→ **Information provided**:
- - -

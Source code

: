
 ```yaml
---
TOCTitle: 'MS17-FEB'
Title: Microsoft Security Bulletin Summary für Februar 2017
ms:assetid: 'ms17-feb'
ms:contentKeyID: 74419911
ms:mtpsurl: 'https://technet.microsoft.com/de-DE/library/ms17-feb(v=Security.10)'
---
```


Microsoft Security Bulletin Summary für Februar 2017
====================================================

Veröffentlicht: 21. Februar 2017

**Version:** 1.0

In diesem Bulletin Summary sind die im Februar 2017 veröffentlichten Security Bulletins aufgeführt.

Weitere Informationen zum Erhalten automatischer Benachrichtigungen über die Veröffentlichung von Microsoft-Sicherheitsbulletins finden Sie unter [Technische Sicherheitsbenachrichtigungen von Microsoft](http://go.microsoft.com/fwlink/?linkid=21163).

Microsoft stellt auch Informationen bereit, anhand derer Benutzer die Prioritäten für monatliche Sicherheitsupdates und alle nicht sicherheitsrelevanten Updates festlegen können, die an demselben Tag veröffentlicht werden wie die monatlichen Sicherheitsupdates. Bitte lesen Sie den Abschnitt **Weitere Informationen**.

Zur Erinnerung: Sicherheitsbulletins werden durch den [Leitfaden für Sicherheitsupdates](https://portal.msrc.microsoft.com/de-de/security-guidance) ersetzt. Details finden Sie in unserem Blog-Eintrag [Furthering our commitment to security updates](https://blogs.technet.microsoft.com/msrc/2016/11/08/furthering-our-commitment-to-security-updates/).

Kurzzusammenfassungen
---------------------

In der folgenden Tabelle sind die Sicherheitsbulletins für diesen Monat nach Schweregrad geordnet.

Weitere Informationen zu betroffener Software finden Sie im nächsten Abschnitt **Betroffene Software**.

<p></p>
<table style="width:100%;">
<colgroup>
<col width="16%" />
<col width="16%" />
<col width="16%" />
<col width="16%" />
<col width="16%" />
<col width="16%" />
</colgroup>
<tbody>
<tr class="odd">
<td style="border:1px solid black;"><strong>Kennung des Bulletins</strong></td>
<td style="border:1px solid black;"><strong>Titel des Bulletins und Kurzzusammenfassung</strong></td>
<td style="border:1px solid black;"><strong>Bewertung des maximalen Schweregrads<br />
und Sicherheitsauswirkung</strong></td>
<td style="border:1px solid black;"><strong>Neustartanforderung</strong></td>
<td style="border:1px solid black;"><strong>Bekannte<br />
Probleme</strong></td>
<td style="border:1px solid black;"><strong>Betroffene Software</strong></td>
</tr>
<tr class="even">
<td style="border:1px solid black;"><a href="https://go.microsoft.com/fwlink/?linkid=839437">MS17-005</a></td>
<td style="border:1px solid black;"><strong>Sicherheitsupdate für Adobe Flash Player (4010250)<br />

- - -

→ **Directions for this task**: Spot every line in the entries that includes the word "border", and copy each one out.

→ **Answer for this exercise**:
<td style="border:1px solid black;"><strong>Kennung des Bulletins</strong></td>
<td style="border:1px solid black;"><strong>Titel des Bulletins und Kurzzusammenfassung</strong></td>
<td style="border:1px solid black;"><strong>Bewertung des maximalen Schweregrads<br />
<td style="border:1px solid black;"><strong>Neustartanforderung</strong></td>
<td style="border:1px solid black;"><strong>Bekannte<br />
<td style="border:1px solid black;"><strong>Betroffene Software</strong></td>
<td style="border:1px solid black;"><a href="https://go.microsoft.com/fwlink/?linkid=839437">MS17-005</a></td>
<td style="border:1px solid black;"><strong>Sicherheitsupdate für Adobe Flash Player (4010250)<br />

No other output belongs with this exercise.